Kroger could end up owning a big slice of the online grocery business—but it’ll cost them.

That’s the take from Deutsche Bank , which on Tuesday downgraded Kroger to Sell from Hold, setting a $24 price target on the stock—14% below current levels and 11% off the average call among analysts surveyed by FactSet. Kroger stock closed down 4.8% Monday, to just below $28 per share.

Kroger “may be one of the winners in food retail over the long term,” wrote analyst Paul Trussell. “However, in a period of rapid change in the grocery sector it will likely be quite challenging to grow profits while playing from a position of weakness.”

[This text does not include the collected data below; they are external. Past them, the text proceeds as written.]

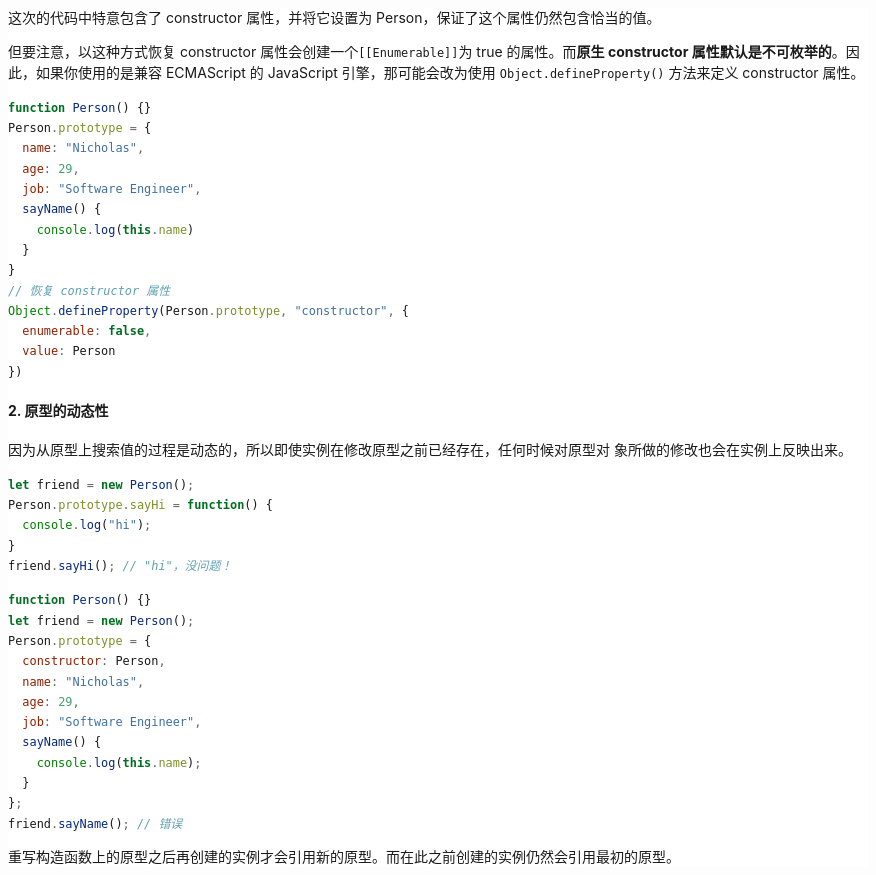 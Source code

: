 这次的代码中特意包含了 constructor 属性，并将它设置为 Person，保证了这个属性仍然包含恰当的值。

但要注意，以这种方式恢复 constructor 属性会创建一个`[[Enumerable]]`为 true 的属性。而**原生 constructor 属性默认是不可枚举的**。因此，如果你使用的是兼容 ECMAScript 的 JavaScript 引擎，那可能会改为使用 `Object.defineProperty()` 方法来定义 constructor 属性。

```js
function Person() {}
Person.prototype = {
  name: "Nicholas",
  age: 29,
  job: "Software Engineer",
  sayName() {
    console.log(this.name)
  }
}
// 恢复 constructor 属性
Object.defineProperty(Person.prototype, "constructor", {
  enumerable: false,
  value: Person
})
```

#### 2. 原型的动态性

因为从原型上搜索值的过程是动态的，所以即使实例在修改原型之前已经存在，任何时候对原型对
象所做的修改也会在实例上反映出来。

```js
let friend = new Person();
Person.prototype.sayHi = function() {
  console.log("hi");
}
friend.sayHi(); // "hi"，没问题！
```

```js
function Person() {}
let friend = new Person();
Person.prototype = {
  constructor: Person,
  name: "Nicholas",
  age: 29,
  job: "Software Engineer",
  sayName() {
    console.log(this.name);
  }
};
friend.sayName(); // 错误
```

重写构造函数上的原型之后再创建的实例才会引用新的原型。而在此之前创建的实例仍然会引用最初的原型。

  [nameKey]: 'Matt',
  [k1]: 'k1',
  [k2]: 'k2' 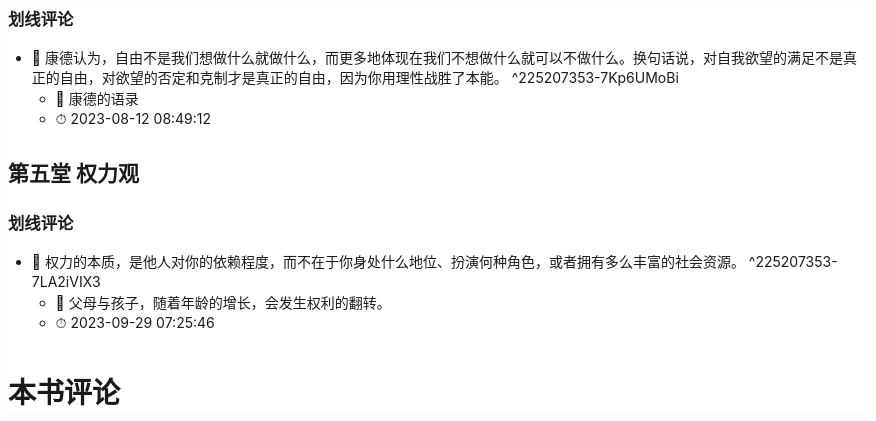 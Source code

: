 ### 划线评论
- 📌 康德认为，自由不是我们想做什么就做什么，而更多地体现在我们不想做什么就可以不做什么。换句话说，对自我欲望的满足不是真正的自由，对欲望的否定和克制才是真正的自由，因为你用理性战胜了本能。  ^225207353-7Kp6UMoBi
    - 💭 康德的语录
    - ⏱ 2023-08-12 08:49:12

## 第五堂 权力观

### 划线评论
- 📌 权力的本质，是他人对你的依赖程度，而不在于你身处什么地位、扮演何种角色，或者拥有多么丰富的社会资源。  ^225207353-7LA2iVIX3
    - 💭 父母与孩子，随着年龄的增长，会发生权利的翻转。
    - ⏱ 2023-09-29 07:25:46


# 本书评论
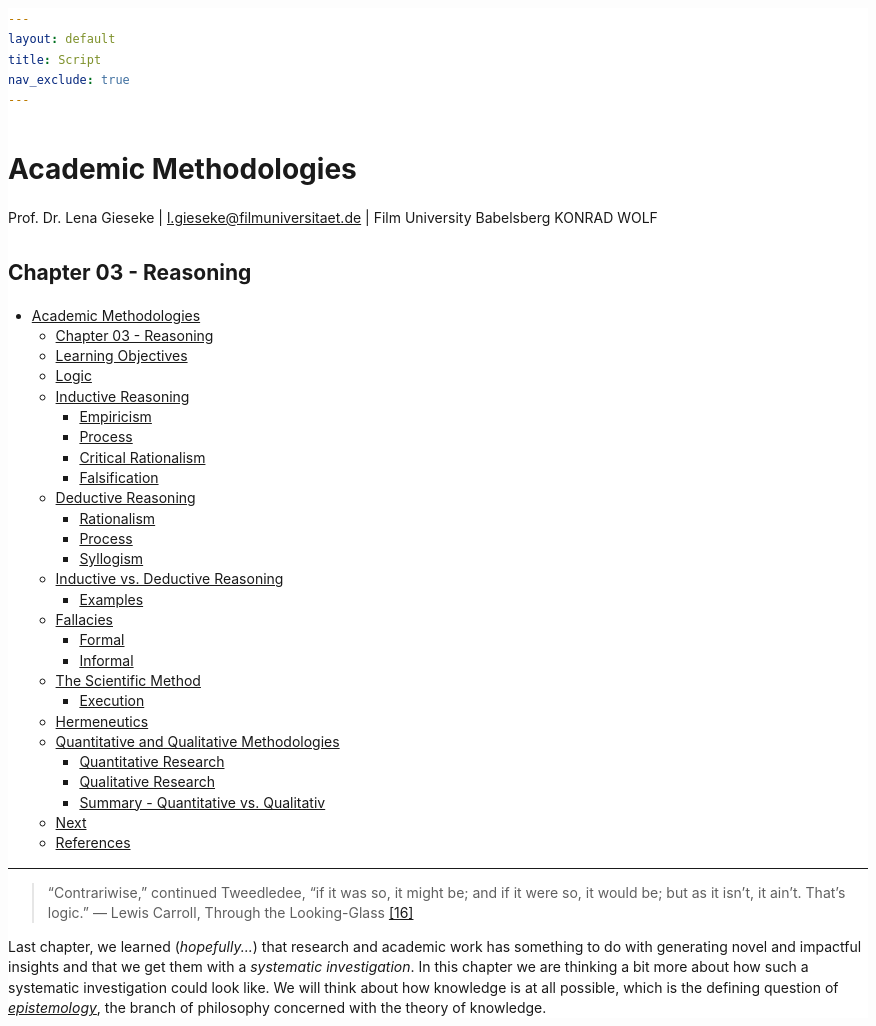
 ```yaml
---
layout: default
title: Script
nav_exclude: true
---
```


# Academic Methodologies

Prof. Dr. Lena Gieseke \| l.gieseke@filmuniversitaet.de \| Film University Babelsberg KONRAD WOLF

## Chapter 03 - Reasoning

* [Academic Methodologies](#academic-methodologies)
    * [Chapter 03 - Reasoning](#chapter-03---reasoning)
    * [Learning Objectives](#learning-objectives)
    * [Logic](#logic)
    * [Inductive Reasoning](#inductive-reasoning)
        * [Empiricism](#empiricism)
        * [Process](#process)
        * [Critical Rationalism](#critical-rationalism)
        * [Falsification](#falsification)
    * [Deductive Reasoning](#deductive-reasoning)
        * [Rationalism](#rationalism)
        * [Process](#process-1)
        * [Syllogism](#syllogism)
    * [Inductive vs. Deductive Reasoning](#inductive-vs-deductive-reasoning)
        * [Examples](#examples)
    * [Fallacies](#fallacies)
        * [Formal](#formal)
        * [Informal](#informal)
    * [The Scientific Method](#the-scientific-method)
        * [Execution](#execution)
    * [Hermeneutics](#hermeneutics)
    * [Quantitative and Qualitative Methodologies](#quantitative-and-qualitative-methodologies)
        * [Quantitative Research](#quantitative-research)
        * [Qualitative Research](#qualitative-research)
        * [Summary - Quantitative vs. Qualitativ](#summary---quantitative-vs-qualitativ)
    * [Next](#next)
    * [References](#references)

---

> “Contrariwise,” continued Tweedledee, “if it was so, it might be; and if it were so, it would be; but as it isn’t, it ain’t. That’s logic.” — Lewis Carroll, Through the Looking-Glass [[16]](https://fs.blog/2018/05/deductive-inductive-reasoning/)

Last chapter, we learned (*hopefully...*) that research and academic work has something to do with generating novel and impactful insights and that we get them with a *systematic investigation*. In this chapter we are thinking a bit more about how such a systematic investigation could look like. We will think about how knowledge is at all possible, which is the defining question of *[epistemology](https://en.wikipedia.org/wiki/Epistemology)*, the branch of philosophy concerned with the theory of knowledge.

There’s plenty to be gained: Online grocery sales are expected to boom in the U.S. Estimates vary, naturally; some numbers point to the market reaching $100 billion in about 5 years as more adults move purchases online. Another projection Barron’s covered had some 30 million adults ordering groceries through an app by 2022, up from about 18 million this year.

To get at this market, Deutsche Bank wrote, Kroger is trying a lot—from automated warehouses to Instacart to various customer-friendly pick-up experiments. It recently announced a pilot deal to let Walgreens customers order from Kroger online and pick up what they buy at the drugstores. Some of these efforts will likely work, but it may be awhile before the company can focus on those that perform best.

“Some, while worth exploring, may not pan out (and meanwhile are costly in terms of dollars and management’s time),” according to Trussell. “Kroger’s test-and-learn phase spans a diverse set of ideas, demonstrating management’s creativity and flexibility, but will also be expensive, in our view. Ultimately, we look forward to when the company will be able to focus on its best-performing strategies.”

In the near term, Wall Street is looking for annual earnings per share of $2.12, according to Factset, while the company has guided investors toward a number between $2 and $2.15.